* [EXERCISE DIRECTIONS]:
To complete the exercise, write out all the data exactly.

Dataset entries
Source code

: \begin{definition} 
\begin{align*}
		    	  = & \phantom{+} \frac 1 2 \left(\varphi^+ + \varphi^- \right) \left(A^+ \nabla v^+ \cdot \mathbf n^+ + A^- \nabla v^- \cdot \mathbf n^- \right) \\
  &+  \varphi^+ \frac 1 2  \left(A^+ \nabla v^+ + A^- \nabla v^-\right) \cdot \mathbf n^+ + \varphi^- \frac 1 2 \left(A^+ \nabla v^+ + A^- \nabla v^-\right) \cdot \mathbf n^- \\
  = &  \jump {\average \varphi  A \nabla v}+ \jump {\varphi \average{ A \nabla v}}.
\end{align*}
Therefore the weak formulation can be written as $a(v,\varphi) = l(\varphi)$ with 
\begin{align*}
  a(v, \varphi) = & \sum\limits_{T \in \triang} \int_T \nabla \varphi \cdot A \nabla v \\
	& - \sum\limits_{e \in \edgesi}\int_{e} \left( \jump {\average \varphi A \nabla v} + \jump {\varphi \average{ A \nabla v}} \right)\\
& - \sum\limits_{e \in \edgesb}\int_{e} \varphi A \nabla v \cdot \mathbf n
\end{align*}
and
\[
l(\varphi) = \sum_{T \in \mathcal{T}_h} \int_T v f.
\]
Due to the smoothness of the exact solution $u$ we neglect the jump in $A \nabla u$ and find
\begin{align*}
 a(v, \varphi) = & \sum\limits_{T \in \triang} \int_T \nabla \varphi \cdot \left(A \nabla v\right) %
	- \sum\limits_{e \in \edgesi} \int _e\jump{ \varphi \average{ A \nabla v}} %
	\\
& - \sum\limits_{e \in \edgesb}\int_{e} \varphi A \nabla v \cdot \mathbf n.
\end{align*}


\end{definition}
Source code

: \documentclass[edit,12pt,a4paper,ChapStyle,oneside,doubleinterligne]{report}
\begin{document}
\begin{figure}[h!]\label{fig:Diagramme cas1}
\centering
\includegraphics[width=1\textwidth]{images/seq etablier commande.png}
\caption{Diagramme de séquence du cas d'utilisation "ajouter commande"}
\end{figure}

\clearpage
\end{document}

* [YOUR SOLUTION]:
Source code

: \begin{definition} 
\begin{align*}
		    	  = & \phantom{+} \frac 1 2 \left(\varphi^+ + \varphi^- \right) \left(A^+ \nabla v^+ \cdot \mathbf n^+ + A^- \nabla v^- \cdot \mathbf n^- \right) \\
  &+  \varphi^+ \frac 1 2  \left(A^+ \nabla v^+ + A^- \nabla v^-\right) \cdot \mathbf n^+ + \varphi^- \frac 1 2 \left(A^+ \nabla v^+ + A^- \nabla v^-\right) \cdot \mathbf n^- \\
  = &  \jump {\average \varphi  A \nabla v}+ \jump {\varphi \average{ A \nabla v}}.
\end{align*}
Therefore the weak formulation can be written as $a(v,\varphi) = l(\varphi)$ with 
\begin{align*}
  a(v, \varphi) = & \sum\limits_{T \in \triang} \int_T \nabla \varphi \cdot A \nabla v \\
	& - \sum\limits_{e \in \edgesi}\int_{e} \left( \jump {\average \varphi A \nabla v} + \jump {\varphi \average{ A \nabla v}} \right)\\
& - \sum\limits_{e \in \edgesb}\int_{e} \varphi A \nabla v \cdot \mathbf n
\end{align*}
and
\[
l(\varphi) = \sum_{T \in \mathcal{T}_h} \int_T v f.
\]
Due to the smoothness of the exact solution $u$ we neglect the jump in $A \nabla u$ and find
\begin{align*}
 a(v, \varphi) = & \sum\limits_{T \in \triang} \int_T \nabla \varphi \cdot \left(A \nabla v\right) %
	- \sum\limits_{e \in \edgesi} \int _e\jump{ \varphi \average{ A \nabla v}} %
	\\
& - \sum\limits_{e \in \edgesb}\int_{e} \varphi A \nabla v \cdot \mathbf n.
\end{align*}


\end{definition}
Source code

: \documentclass[edit,12pt,a4paper,ChapStyle,oneside,doubleinterligne]{report}
\begin{document}
\begin{figure}[h!]\label{fig:Diagramme cas1}
\centering
\includegraphics[width=1\textwidth]{images/seq etablier commande.png}
\caption{Diagramme de séquence du cas d'utilisation "ajouter commande"}
\end{figure}

\clearpage
\end{document}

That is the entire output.